Tampoco tenía a sus padres allí mismo. Me enteré, por sus propias palabras mientras la señora que trabajaba en la casa le ayudaba con la decoración, que ellos estaban en un viaje de negocios y que llegarían el lunes por la mañana; así que Judith tenía la casa a su entera disposición, podría hacer lo que se le apeteciera y no pasaría nada porque tenía permiso hasta para quemar los fusibles de la electricidad.

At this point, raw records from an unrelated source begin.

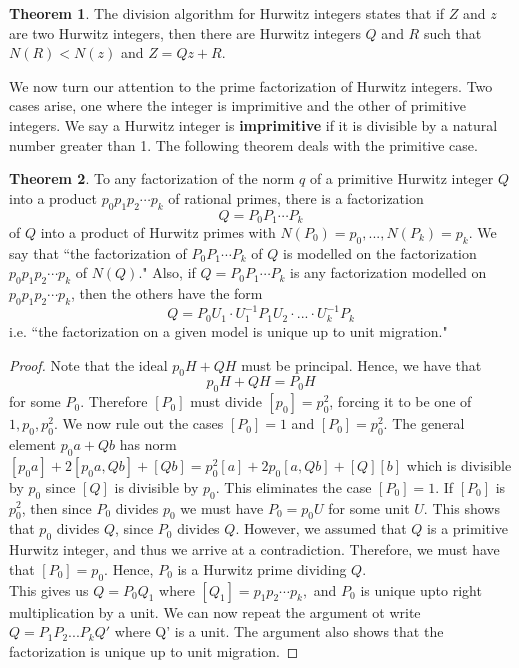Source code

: \documentclass[11pt]{report}
\theoremstyle{plain}
\theoremstyle{definition}
\newtheorem{theorem}{Theorem}
\begin{document}
\begin{theorem}
		The division algorithm for Hurwitz integers states that if $ Z $ and $ z $ are two Hurwitz integers, then there are Hurwitz integers $ Q $ and $ R $ such that $ N(R)< N(z) $ and $ Z=Qz+R $.\\
\textbf{}\end{theorem}
We now turn our attention to the prime factorization of Hurwitz integers. Two cases arise, one where the integer is imprimitive and the other of primitive integers. We say a Hurwitz integer is \textbf{imprimitive} if it is divisible by a natural number greater than 1. The following theorem deals with the primitive case.
\begin{theorem}
	To any factorization of the norm $ q $ of a primitive Hurwitz integer $ Q $ into a product $ p_0 p_1 p_2\cdots p_k $ of rational primes, there is a factorization $$ Q = P_0P_1\cdots P_k $$
	of $ Q $ into a product of Hurwitz primes with $ N(P_0) = p_0, ..., N(P_k) = p_k.$ We say that ``the factorization of $ P_0P_1\cdots P_k $ of $ Q $ is modelled on the factorization $ p_0p_1p_2\cdots p_k $ of $ N(Q) $." Also, if $ Q = P_0P_1\cdots P_k $ is any factorization modelled on $ p_0p_1p_2\cdots p_k $, then the others have the form $$ Q = P_0U_1\cdot U_1^{-1}P_1U_2\cdot ... \cdot U_k^{-1}P_k  $$
i.e. ``the factorization on a given model is unique up to unit migration."
\end{theorem}
\begin{proof}
	Note that the ideal $ p_0H + QH $ must be principal. Hence, we have that
	$$ p_0H+QH = P_0 H$$ for some $ P_0 $. Therefore $ [P_0] $ must divide $ [p_0] = p_0 ^2 $, forcing it to be one of $ 1, p_0, p_0^2 $. We now rule out the cases $ [P_0] = 1 $ and $ [P_0] = p_0 ^2 $. The general element  $ p_0a + Qb $ has norm $ [p_0a]+2[p_0a,Qb]+[Qb] = p_0 ^2[a] + 2p_0[a,Qb] + [Q][b]$ which is divisible by $ p_0 $ since $ [Q] $ is divisible by $ p_0 $. This eliminates the case $ [P_0] =1. $ If $ [P_0] $ is $ p_0 ^2 $, then since $ P_0 $ divides $ p_0 $ we must have $ P_0 = p_0U $ for some unit $ U. $ This shows that $ p_0 $ divides $ Q $, since $ P_0 $ divides $ Q $. However, we assumed that $ Q  $ is a primitive Hurwitz integer, and thus we arrive at a contradiction. Therefore, we must have that $ [P_0] = p_0 $. Hence, $ P_0 $ is a Hurwitz prime dividing  $ Q $. \\
	This gives us $ Q = P_0Q_1 $ where $ [Q_1] = p_1p_2\cdots p_k, $ and $ P_0 $ is unique upto right multiplication by a unit. We can now repeat the argument ot write $ Q = P_1P_2...P_k Q' $ where Q' is a unit. The argument also shows that the factorization is unique up to unit migration.

\end{proof}
\end{document}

Volví la atención al vaso que tenía entre las manos y me lo llevé a la boca para terminarme el contenido. El gas de la bebida irritó un poco la garganta y me permití disfrutarla cuando apenas era una bebida de esas que acompañabas con un buen trozo de pizza. Judith, sentada en el sofá que quedaba frente al que yo estaba, se percató de mi vaso vacío y, con una sonrisa desanimada y un tanto forzosa, se echó hacia adelante para tomar la botella de gaseosa que estaba encima de la mesa de café. Me ofreció más bebida con la mirada, la cuál acepté con una sonrisa afable e hice todo lo posible para que ella no notara lo desanimada que me encontraba también.

Sonaba música por los parlantes, pero era tan animada y bulliciosa que gritaba, al mismo tiempo que sonaba, que aquel no era el ambiente que se merecía. Me movía de un lado a otro para intentar darle a entender que me estaba divirtiendo pese a todo (aunque fuera una mentira) e incluso lo hacía para darle ánimo a ella y a la señora que se estaba quedando dormida al pie de la escalera con una escoba en la mano.

Judith incluso se había puesto un precioso vestido azúl que combinaba con los globos y unos zapatos altos que estilizaban sus piernas. Aquél atuendo lo acompañaba unos aretes plateados que mi madre me había hecho el favor de comprar para dárselos de obsequio. Llevaba un bonito maquillaje y un peinado juvenile que destacaba sus dieciocho años ya cumplidos.